• **Task to complete**: This exercise calls for the line with "VSP FE Tools", the line with "circular reference errors.", and all lines between them in the material below, output exactly and with no other lines.

• **Recorded information**:
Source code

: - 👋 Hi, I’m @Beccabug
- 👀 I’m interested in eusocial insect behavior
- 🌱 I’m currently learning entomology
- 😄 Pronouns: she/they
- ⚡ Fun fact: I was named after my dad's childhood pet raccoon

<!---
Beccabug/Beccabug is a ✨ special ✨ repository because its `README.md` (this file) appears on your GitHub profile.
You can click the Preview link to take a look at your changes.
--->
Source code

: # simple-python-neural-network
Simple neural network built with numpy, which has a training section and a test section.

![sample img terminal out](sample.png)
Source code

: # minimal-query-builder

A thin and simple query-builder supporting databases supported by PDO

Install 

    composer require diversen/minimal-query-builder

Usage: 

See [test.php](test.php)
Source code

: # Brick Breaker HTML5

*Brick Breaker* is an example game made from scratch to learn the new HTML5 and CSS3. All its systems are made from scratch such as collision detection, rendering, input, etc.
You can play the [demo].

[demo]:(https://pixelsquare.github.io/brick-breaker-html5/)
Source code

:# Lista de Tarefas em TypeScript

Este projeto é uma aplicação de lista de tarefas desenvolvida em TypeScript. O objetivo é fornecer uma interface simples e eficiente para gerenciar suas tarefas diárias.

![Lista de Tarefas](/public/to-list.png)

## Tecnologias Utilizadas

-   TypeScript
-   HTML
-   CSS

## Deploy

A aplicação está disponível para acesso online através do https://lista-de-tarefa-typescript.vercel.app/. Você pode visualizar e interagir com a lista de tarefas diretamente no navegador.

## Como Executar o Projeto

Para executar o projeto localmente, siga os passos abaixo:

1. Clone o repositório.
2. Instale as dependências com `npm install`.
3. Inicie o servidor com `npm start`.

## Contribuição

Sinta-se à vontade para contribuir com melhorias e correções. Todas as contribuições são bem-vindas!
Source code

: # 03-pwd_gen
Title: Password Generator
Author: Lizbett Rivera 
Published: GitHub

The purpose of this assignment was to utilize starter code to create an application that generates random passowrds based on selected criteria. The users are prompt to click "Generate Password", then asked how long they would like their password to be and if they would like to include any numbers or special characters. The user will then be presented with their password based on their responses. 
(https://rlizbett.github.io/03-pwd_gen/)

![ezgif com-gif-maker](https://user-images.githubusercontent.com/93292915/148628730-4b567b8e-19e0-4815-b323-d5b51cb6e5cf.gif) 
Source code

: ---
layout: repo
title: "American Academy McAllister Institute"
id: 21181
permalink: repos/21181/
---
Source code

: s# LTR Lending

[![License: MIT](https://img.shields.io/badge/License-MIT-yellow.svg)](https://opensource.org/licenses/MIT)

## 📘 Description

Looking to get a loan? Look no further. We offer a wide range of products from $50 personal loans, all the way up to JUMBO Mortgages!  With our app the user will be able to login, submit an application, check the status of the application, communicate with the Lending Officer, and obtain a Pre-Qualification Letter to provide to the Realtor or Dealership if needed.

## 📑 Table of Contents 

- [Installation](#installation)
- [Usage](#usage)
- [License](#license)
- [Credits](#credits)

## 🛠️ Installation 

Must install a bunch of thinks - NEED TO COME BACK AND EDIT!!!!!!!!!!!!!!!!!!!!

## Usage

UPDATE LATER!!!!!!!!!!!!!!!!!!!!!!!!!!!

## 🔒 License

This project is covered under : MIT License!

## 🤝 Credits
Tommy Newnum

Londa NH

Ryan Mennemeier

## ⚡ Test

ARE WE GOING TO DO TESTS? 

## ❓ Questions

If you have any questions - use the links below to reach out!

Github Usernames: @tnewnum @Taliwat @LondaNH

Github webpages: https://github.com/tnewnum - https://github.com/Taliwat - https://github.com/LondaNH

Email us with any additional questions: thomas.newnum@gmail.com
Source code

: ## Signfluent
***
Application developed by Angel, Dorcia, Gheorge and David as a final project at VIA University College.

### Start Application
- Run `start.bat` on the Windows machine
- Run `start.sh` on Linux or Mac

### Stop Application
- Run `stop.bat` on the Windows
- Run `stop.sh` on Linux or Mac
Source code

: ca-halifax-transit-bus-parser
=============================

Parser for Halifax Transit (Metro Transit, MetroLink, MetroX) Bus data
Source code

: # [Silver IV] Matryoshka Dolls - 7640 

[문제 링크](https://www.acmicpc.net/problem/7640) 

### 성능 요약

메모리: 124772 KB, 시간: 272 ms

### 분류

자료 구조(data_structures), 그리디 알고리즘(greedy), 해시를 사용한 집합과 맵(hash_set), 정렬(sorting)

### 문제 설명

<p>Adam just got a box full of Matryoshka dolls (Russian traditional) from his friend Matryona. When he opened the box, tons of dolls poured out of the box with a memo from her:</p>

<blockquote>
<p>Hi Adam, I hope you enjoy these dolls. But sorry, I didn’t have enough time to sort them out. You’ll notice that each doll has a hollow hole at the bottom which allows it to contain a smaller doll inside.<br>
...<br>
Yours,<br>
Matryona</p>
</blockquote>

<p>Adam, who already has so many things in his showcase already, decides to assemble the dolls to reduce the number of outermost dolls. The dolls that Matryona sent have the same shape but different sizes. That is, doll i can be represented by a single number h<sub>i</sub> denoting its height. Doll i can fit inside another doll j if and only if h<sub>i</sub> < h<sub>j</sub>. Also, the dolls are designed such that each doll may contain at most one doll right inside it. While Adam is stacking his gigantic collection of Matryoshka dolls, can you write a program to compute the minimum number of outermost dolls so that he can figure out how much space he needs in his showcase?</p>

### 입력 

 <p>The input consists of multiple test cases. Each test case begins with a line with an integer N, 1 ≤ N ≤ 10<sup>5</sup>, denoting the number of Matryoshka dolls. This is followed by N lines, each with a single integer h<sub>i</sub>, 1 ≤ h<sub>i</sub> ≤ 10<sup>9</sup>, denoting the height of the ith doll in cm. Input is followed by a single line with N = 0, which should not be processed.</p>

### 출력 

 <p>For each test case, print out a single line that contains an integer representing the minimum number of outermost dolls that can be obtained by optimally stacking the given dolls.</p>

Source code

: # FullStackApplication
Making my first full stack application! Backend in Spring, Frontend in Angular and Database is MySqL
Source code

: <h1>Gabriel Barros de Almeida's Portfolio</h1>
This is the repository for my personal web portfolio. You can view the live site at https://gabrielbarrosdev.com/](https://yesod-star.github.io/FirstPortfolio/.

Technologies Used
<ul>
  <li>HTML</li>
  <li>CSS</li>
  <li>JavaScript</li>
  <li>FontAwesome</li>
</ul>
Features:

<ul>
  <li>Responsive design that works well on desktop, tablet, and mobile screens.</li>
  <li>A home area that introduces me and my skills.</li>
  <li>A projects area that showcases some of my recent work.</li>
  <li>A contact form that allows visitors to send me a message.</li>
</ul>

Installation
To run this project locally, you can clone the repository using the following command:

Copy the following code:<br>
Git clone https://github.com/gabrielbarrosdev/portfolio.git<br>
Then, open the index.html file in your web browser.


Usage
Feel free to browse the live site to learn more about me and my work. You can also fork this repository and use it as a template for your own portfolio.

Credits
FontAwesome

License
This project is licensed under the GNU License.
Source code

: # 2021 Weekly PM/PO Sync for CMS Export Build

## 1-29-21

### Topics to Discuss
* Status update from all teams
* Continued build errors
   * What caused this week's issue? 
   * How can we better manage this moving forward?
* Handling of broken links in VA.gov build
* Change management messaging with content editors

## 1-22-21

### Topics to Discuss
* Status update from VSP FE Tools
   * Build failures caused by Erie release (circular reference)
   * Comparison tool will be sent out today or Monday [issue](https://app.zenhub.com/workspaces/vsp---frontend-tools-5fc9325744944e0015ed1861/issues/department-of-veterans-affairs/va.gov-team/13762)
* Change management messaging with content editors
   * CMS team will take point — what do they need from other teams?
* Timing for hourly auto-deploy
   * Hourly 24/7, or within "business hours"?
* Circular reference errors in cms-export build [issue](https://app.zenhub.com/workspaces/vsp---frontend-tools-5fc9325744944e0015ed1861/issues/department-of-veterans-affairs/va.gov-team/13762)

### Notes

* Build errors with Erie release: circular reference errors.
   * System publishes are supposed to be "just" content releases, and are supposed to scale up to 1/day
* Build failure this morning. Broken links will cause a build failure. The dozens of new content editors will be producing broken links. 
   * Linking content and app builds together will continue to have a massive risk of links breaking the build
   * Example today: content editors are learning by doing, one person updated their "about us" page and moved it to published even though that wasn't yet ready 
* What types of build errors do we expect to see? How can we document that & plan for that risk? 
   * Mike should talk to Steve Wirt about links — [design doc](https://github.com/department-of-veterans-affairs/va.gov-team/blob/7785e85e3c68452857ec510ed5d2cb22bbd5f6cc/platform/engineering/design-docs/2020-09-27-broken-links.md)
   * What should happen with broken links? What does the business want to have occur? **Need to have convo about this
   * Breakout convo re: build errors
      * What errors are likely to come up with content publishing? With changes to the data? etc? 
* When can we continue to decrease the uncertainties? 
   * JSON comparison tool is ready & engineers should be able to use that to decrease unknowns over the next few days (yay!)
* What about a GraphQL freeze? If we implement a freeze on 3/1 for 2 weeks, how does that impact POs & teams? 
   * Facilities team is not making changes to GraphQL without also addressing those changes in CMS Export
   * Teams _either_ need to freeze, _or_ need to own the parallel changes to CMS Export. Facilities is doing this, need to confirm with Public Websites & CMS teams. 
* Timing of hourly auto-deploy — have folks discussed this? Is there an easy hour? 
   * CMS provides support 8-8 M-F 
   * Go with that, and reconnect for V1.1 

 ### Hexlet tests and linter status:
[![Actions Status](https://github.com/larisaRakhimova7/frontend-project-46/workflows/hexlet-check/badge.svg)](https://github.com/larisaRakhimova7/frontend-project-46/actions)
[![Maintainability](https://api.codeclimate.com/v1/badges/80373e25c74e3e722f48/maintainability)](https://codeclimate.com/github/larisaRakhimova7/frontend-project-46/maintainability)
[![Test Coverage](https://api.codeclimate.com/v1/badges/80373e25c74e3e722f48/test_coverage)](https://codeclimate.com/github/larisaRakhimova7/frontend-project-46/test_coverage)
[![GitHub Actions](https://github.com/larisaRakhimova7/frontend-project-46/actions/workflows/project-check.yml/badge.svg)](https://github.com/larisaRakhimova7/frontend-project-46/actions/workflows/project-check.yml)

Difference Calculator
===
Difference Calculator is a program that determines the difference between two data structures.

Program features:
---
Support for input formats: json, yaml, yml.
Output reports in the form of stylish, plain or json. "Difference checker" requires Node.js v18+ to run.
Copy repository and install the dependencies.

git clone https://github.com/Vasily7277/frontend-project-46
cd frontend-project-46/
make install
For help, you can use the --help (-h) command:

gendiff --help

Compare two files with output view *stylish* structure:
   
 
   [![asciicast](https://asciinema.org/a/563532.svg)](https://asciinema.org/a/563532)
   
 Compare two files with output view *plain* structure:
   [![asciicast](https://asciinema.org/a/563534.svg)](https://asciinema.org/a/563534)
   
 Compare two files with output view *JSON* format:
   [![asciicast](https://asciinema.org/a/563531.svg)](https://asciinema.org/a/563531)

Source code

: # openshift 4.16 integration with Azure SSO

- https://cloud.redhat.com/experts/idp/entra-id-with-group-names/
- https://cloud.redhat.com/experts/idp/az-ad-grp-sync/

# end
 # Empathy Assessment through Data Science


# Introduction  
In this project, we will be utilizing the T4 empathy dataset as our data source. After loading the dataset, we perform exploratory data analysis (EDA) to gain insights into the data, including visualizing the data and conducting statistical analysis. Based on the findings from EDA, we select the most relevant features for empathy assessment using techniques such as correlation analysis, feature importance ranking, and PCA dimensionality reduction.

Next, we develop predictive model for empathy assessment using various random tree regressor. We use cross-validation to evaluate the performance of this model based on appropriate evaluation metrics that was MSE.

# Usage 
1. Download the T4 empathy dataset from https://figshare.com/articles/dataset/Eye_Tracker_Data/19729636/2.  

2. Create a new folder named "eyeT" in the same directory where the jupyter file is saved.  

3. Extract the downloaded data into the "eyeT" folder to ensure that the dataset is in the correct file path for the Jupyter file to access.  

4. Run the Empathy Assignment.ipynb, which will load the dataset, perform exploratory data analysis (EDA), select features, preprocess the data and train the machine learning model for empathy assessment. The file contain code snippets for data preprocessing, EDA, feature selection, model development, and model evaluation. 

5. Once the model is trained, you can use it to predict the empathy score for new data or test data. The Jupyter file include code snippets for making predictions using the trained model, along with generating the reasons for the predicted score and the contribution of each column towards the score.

• **Problem solution**:
* Status update from VSP FE Tools
   * Build failures caused by Erie release (circular reference)
   * Comparison tool will be sent out today or Monday [issue](https://app.zenhub.com/workspaces/vsp---frontend-tools-5fc9325744944e0015ed1861/issues/department-of-veterans-affairs/va.gov-team/13762)
* Change management messaging with content editors
   * CMS team will take point — what do they need from other teams?
* Timing for hourly auto-deploy
   * Hourly 24/7, or within "business hours"?
* Circular reference errors in cms-export build [issue](https://app.zenhub.com/workspaces/vsp---frontend-tools-5fc9325744944e0015ed1861/issues/department-of-veterans-affairs/va.gov-team/13762)

### Notes

* Build errors with Erie release: circular reference errors.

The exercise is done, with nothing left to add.